Belangrijkste kritiekpunt op het SMART-principe is de onmogelijkheid om sommige doelen SMART te formuleren. Veel concepten (bv. veiligheid, geluk, leefbaarheid) zijn moeilijk of niet meetbaar. De eis om doelen SMART te formuleren, kan in die gevallen leiden tot fixatie op wél meetbare gegevens waarbij het eigenlijke doel uit het oog wordt verloren. Als een doel niet SMART is, is managen op prestatie eigenlijk niet mogelijk en zal er vertrouwd moeten worden op de motivatie en professionaliteit van de uitvoerder. In dat geval zullen andere ‘control’ instrumenten uitkomst bieden.
d Voorbeelden
Pi’s variëren tussen bedrijven en sectoren, afhankelijk van hun prioriteiten en hun strategie. Een gemeente zal heel andere kpi’s hanteren dan een softwarebedrijf of een woningbouwcorporatie. De meeste kpi’s die ondernemingen meten zijn varianten op een beperkt aantal indicatoren. De meest voorkomende kpi’s zijn hieronder weergegeven;
- Markt & Klant; pi’s voor merkherkenning (onderzoek of afnemers je merk kennen), groei van het marktaandeel, klanttevredenheid, etc.
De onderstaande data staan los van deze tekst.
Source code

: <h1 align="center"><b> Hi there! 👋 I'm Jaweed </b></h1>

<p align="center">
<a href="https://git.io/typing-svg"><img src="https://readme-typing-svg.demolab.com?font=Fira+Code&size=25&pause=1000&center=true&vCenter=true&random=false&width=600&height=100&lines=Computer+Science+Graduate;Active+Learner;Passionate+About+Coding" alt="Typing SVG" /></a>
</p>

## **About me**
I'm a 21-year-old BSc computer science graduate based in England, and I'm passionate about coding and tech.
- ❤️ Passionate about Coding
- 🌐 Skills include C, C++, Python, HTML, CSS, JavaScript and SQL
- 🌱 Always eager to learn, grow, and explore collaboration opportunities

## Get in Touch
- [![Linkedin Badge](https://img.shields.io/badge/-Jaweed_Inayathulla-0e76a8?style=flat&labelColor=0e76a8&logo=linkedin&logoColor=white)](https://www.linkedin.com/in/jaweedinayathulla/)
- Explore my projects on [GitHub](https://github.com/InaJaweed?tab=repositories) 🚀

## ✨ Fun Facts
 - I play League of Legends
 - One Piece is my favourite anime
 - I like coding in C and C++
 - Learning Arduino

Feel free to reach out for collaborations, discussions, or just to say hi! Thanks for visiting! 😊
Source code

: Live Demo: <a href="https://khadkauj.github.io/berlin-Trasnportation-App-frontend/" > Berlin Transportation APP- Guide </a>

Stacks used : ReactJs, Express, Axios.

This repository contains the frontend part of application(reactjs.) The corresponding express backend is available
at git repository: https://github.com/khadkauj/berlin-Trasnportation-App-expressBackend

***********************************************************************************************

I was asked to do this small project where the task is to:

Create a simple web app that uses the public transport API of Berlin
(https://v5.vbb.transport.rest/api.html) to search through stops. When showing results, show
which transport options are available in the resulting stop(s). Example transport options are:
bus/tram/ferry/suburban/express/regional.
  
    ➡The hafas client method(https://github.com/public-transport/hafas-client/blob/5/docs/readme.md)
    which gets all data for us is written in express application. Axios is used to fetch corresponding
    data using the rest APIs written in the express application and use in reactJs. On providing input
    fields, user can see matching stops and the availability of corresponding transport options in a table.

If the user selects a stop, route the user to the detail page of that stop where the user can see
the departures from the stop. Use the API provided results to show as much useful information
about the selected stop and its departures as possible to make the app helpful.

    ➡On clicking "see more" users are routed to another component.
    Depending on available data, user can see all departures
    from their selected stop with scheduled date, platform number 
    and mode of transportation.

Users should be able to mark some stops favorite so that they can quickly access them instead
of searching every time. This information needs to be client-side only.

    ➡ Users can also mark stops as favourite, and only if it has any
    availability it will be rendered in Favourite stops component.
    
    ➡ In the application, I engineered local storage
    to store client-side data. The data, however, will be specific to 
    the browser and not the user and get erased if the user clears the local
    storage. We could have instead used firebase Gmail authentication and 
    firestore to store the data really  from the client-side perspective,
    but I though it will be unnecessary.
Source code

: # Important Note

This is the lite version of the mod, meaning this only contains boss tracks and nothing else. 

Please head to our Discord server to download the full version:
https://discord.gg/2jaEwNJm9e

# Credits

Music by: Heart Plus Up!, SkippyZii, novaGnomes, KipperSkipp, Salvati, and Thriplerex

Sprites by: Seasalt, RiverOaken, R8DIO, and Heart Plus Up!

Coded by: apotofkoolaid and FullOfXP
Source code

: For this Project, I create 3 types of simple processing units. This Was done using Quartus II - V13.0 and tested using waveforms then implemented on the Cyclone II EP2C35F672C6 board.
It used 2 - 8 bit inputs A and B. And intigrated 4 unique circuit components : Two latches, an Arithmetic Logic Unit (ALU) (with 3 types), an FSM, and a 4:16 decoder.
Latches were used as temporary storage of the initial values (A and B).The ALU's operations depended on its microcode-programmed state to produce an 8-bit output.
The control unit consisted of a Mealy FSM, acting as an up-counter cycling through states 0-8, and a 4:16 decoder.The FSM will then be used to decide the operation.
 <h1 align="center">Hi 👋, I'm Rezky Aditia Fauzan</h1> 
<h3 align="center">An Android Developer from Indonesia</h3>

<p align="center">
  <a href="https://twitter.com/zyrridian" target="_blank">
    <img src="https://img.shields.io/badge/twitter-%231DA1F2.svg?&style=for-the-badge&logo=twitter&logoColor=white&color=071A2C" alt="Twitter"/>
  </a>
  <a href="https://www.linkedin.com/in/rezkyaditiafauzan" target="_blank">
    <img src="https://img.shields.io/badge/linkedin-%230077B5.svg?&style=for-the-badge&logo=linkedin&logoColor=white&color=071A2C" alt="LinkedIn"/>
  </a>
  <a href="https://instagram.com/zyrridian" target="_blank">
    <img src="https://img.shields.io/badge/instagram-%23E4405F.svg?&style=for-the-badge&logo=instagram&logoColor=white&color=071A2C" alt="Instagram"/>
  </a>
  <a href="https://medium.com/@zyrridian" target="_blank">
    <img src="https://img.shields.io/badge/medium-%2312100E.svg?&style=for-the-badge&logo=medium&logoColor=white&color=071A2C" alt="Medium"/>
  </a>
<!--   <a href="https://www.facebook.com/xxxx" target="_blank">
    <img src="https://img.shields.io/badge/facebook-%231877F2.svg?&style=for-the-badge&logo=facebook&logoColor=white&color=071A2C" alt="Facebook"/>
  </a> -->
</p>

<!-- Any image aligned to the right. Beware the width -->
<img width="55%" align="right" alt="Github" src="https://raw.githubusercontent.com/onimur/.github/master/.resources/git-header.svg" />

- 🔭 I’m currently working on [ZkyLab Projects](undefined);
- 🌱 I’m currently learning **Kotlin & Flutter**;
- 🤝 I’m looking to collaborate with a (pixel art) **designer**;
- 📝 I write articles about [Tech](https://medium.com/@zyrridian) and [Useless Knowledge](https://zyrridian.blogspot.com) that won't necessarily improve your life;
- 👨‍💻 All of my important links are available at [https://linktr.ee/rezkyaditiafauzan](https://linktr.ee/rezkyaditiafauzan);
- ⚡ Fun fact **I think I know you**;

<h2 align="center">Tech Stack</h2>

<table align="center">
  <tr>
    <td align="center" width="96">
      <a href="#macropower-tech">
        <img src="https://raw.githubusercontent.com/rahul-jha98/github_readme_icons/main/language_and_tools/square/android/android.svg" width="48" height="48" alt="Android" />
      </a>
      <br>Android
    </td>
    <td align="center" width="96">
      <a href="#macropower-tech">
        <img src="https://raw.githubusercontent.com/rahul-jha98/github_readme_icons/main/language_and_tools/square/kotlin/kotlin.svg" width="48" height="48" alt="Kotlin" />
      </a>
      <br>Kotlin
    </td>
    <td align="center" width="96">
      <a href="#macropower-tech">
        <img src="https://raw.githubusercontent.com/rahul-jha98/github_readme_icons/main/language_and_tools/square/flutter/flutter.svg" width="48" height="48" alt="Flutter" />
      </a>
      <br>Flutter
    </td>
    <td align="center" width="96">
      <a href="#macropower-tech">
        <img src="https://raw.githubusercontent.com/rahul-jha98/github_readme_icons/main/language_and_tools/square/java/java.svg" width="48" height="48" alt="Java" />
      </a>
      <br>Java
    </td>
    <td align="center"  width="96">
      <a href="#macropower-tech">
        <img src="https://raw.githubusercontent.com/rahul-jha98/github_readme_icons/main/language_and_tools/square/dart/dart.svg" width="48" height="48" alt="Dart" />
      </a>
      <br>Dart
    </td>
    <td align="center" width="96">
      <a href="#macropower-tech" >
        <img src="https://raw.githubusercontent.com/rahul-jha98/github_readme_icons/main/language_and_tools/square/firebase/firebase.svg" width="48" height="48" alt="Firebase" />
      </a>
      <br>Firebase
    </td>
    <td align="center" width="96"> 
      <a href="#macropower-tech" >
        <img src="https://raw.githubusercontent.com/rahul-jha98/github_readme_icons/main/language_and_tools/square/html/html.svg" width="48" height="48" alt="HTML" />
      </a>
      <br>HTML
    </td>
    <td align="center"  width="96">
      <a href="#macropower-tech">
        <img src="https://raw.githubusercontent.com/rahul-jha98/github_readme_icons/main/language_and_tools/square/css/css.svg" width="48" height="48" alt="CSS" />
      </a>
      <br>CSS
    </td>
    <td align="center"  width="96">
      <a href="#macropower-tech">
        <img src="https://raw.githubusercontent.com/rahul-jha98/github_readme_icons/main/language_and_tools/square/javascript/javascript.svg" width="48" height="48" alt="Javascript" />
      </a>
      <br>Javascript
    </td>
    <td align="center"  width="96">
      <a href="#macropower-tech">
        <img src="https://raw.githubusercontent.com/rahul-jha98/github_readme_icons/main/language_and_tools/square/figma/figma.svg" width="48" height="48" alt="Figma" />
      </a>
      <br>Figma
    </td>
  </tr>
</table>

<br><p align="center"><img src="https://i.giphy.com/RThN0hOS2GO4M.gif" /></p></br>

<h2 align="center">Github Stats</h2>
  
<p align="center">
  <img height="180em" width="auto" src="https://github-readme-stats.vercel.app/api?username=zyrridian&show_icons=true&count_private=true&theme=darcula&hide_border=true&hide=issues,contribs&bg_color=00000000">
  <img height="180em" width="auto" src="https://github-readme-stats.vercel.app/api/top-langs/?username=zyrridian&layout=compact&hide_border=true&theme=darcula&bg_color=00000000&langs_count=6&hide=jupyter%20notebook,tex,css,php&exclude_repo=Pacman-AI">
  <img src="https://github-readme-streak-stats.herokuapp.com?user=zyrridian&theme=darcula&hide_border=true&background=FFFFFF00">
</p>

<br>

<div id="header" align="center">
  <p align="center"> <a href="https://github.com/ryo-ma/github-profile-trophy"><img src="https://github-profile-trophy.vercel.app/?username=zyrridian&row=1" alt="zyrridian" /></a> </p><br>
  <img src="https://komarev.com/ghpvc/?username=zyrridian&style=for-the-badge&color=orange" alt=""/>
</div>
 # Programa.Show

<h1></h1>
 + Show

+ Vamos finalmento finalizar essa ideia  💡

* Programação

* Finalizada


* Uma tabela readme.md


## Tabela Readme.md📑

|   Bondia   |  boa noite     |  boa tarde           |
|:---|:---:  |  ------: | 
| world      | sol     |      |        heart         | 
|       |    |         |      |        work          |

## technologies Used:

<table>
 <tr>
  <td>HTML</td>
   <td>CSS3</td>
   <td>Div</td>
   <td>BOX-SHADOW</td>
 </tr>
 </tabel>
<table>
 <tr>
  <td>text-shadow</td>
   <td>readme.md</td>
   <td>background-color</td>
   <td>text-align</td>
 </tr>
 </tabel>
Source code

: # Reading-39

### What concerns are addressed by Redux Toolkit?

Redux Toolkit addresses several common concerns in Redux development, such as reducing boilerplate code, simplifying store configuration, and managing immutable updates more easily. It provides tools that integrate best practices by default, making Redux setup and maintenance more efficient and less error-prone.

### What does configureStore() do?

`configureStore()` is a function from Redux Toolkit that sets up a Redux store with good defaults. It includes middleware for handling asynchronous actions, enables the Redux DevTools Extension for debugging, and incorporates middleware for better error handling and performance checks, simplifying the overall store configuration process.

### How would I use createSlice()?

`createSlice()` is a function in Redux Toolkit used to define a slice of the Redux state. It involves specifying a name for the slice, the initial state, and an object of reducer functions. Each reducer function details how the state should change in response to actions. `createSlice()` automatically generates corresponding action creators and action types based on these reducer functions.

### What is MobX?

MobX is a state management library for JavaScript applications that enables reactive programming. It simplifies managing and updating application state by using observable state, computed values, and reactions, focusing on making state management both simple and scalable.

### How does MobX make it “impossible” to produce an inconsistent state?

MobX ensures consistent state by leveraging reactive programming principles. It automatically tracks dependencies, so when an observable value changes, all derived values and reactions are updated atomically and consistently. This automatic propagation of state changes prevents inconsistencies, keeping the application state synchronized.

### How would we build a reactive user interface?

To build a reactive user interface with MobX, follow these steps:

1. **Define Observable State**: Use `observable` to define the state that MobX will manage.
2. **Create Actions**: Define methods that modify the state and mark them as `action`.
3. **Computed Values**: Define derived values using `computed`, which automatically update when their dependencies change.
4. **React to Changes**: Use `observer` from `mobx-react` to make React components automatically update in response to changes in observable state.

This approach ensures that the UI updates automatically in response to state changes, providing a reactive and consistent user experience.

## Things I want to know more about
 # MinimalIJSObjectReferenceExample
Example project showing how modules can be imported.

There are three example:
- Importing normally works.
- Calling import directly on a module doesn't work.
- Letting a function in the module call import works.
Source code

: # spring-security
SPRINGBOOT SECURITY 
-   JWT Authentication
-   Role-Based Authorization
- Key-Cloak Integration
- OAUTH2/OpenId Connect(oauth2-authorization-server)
- Financieel; pi’s zoals te innen rekeningen, langdurig uitstaande schulden, rentabiliteit eigen vermogen, current ratio, etc.. Hier worden de financiële ratio’s en kengetallen verder uitgewerkt.
- HRM; kpi’s voor verwerking salarismutaties, termijnen wet poortwachter, aantal signaleringen Arbodienst, verlooppercentage, verzuim, uitkomsten medewerkerstevredenheidsonderzoek (=totaalscore van vele door HR te beïnvloeden factoren)
- Inzet van middelen; kosten per salarisstrook, % overhead per product, kosten HRM ondersteunende diensten (ARBO, loopbaanbegeleiders, juridisch arbeidsrechtelijk advies), kostprijs per product of fte.
- Klanttevredenheid; hoe snel heeft een klant antwoord op servicedesk vragen, hoe snel wordt de telefoon beantwoord?, hoe snel wordt een klacht afgehandeld?
e Resultaatafspraken
Nadat prestaties meetbaar zijn gemaakt en de prestatie-indicatoren eigenaren bekend zijn is het maken van (resultaat)afspraken de volgende stap binnen het resultaat- c.q. prestatiemanagement. Prestatieafspraken worden zowel tussen een manager en een medewerker als tussen de verschillende managementlagen in gemaakt. Het maken van prestatieafspraken is alleen effectief als de resultaatverantwoordelijke:
- helder voor ogen staat voor welke prestaties hij of zij verantwoordelijk is,
- betrokken is bij het vaststellen van de prestatienormen,
- zelf mag bepalen hoe zij die verantwoordelijkheid waar gaat maken en
- feedback krijgt over de (meet)resultaten.
3 Continu Proces
Prestatiemanagement is alleen effectief als sturingsinstrument als deze wordt geplaatst in een context van continu verbeteren. Het gaat dus niet alleen om het op- en vaststellen van prestaties (doelen). Maar juist ook om het monitoren en de realisatie ervan. Prestatiemanagement geeft de bestuurder en het management concrete handvatten om (bij)sturing te geven aan de activiteiten binnen de organisatie. Prestatiemanagement is daarmee direct verbonden met de planning & control van de organisatie.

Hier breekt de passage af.